Pictures paired with source code
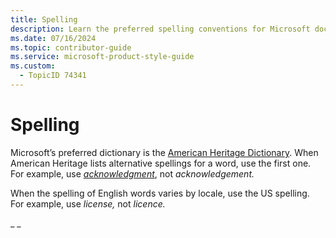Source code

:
 ```yaml
---
title: Spelling
description: Learn the preferred spelling conventions for Microsoft documentation.
ms.date: 07/16/2024
ms.topic: contributor-guide
ms.service: microsoft-product-style-guide
ms.custom:
  - TopicID 74341
---
```



# Spelling

Microsoft’s preferred dictionary is the [American Heritage Dictionary](https://www.ahdictionary.com/word/search.html?q=licence). When American Heritage lists alternative spellings for a word, use the first one. For example, use _[acknowledgment](https://www.ahdictionary.com/word/search.html?q=acknowledgement)_, not _acknowledgement._

When the spelling of English words varies by locale, use the US spelling. For example, use _license,_ not _licence._

_ _

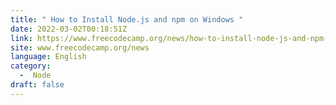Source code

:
 ```yaml
---
title: " How to Install Node.js and npm on Windows "
date: 2022-03-02T00:18:51Z
link: https://www.freecodecamp.org/news/how-to-install-node-js-and-npm-on-windows-2/?utm_medium=RSS&utm_source=news.12bit.vn
site: www.freecodecamp.org/news
language: English
category:
  -  Node 
draft: false
---
```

- **Your assignment**: Wherever the string "freecodecamp" appears in a line of the records, copy that line.

- **Answer below**:
link: https://www.freecodecamp.org/news/how-to-install-node-js-and-npm-on-windows-2/?utm_medium=RSS&utm_source=news.12bit.vn
site: www.freecodecamp.org/news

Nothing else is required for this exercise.